- _Exercise_: From the entries that follow, report every line in which "フロントエンド" occurs.

- _Data for processing_:
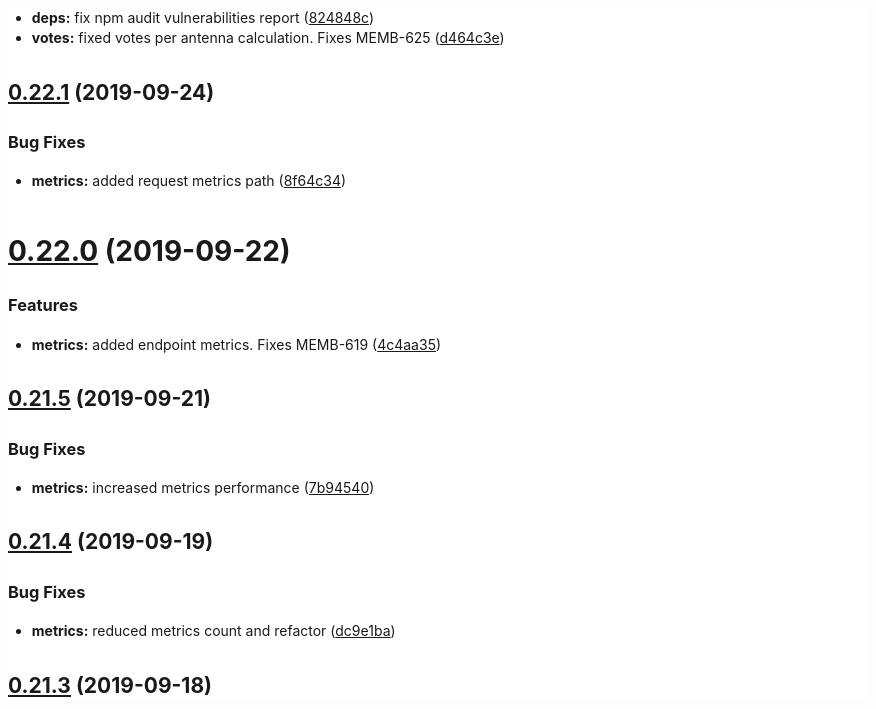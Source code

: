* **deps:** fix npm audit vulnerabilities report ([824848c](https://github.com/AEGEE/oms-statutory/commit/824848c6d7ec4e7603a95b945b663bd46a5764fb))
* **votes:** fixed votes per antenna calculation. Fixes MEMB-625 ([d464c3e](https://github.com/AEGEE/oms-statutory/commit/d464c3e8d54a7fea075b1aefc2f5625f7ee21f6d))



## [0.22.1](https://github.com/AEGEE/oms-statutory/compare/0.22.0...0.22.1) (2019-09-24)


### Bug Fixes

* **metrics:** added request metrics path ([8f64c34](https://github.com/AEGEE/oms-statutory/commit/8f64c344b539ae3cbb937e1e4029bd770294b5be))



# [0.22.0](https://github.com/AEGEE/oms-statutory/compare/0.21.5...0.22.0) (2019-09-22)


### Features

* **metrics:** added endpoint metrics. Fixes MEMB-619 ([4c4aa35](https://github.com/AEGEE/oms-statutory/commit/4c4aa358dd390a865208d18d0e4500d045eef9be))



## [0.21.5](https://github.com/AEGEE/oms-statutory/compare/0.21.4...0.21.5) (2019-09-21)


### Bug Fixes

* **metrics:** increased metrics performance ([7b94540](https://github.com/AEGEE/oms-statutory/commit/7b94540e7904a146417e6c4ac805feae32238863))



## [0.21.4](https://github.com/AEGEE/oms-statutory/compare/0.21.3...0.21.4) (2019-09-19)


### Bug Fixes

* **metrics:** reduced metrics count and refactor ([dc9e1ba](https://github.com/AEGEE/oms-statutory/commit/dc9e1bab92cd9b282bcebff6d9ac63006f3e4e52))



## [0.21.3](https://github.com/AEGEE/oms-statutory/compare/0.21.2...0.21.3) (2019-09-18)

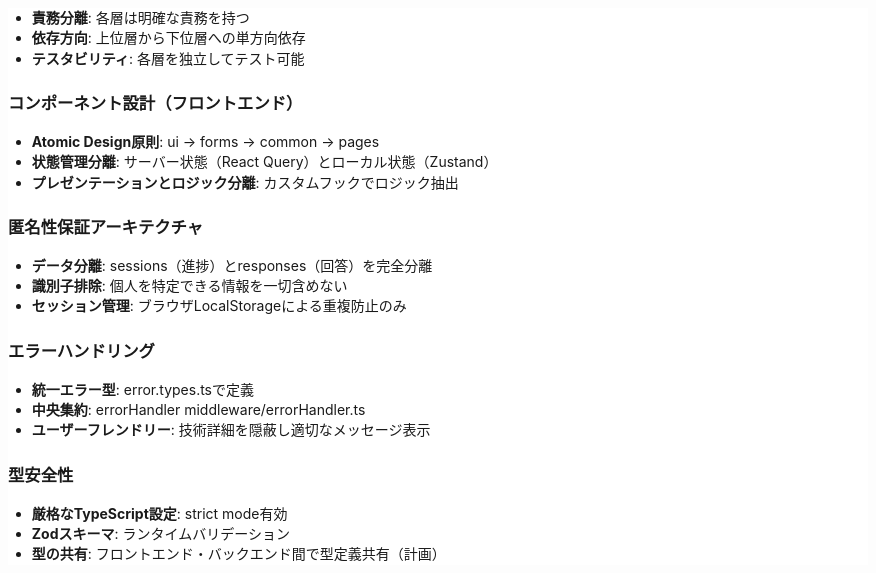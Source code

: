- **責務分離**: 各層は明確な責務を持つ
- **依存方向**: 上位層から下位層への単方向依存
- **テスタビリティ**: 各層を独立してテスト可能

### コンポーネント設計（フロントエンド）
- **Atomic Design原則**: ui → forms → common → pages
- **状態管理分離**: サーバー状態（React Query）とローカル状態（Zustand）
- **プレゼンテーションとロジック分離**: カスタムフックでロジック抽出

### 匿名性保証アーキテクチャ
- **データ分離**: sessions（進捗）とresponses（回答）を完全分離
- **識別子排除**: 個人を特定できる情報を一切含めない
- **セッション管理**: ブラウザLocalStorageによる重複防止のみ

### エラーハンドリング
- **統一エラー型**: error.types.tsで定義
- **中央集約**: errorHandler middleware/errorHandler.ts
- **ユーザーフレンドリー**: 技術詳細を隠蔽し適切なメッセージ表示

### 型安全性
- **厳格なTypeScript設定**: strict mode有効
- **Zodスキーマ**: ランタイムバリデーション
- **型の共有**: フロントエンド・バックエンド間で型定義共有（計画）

--

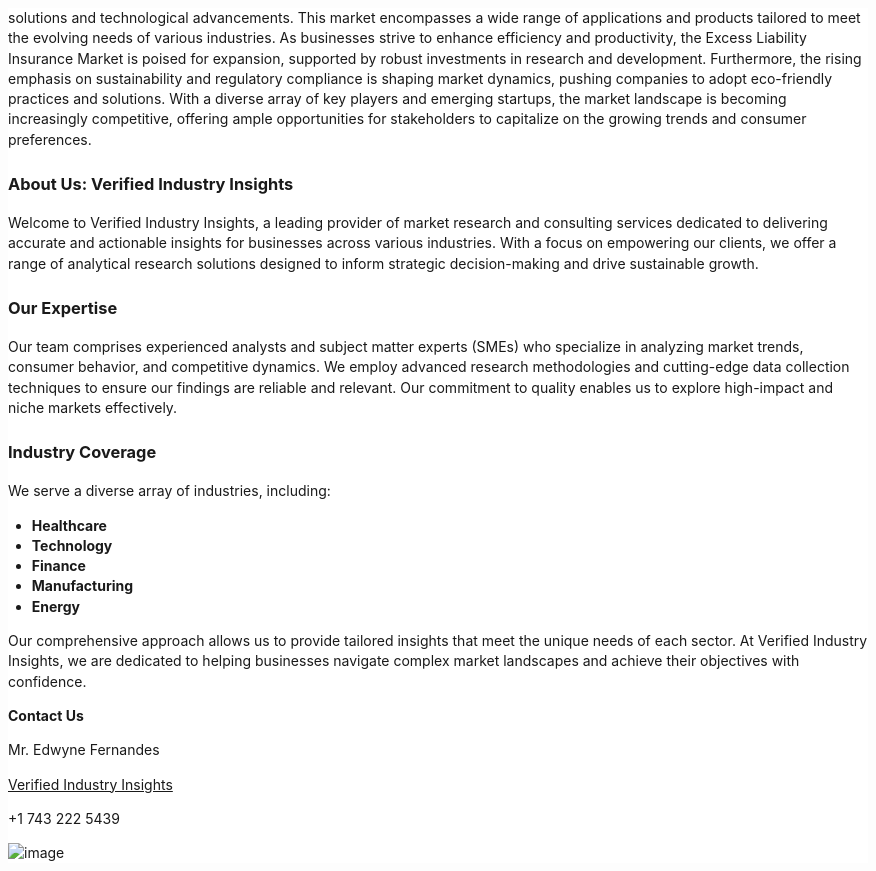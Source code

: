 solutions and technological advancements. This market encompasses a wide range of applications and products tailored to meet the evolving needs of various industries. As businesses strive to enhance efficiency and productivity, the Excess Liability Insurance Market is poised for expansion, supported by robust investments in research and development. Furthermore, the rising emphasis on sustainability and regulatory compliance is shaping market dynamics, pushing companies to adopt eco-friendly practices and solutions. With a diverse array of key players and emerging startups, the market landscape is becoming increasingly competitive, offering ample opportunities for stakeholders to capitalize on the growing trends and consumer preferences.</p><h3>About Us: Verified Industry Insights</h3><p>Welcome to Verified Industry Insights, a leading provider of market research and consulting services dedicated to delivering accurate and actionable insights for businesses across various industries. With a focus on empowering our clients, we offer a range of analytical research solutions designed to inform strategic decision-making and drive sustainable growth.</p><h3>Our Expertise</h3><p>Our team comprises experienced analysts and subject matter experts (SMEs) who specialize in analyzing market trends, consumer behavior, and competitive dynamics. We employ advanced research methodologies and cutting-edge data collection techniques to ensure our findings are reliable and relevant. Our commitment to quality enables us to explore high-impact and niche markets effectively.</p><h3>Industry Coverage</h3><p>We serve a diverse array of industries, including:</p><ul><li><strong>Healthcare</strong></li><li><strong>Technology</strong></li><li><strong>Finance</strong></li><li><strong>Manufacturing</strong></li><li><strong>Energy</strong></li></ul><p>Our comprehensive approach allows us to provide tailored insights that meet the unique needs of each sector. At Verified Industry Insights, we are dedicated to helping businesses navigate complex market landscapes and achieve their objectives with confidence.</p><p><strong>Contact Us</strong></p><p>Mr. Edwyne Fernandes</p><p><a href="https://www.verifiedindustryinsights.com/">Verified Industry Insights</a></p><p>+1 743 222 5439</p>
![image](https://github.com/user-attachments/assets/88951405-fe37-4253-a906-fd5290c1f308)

- _Task solution_:
### コンポーネント設計（フロントエンド）
- **型の共有**: フロントエンド・バックエンド間で型定義共有（計画）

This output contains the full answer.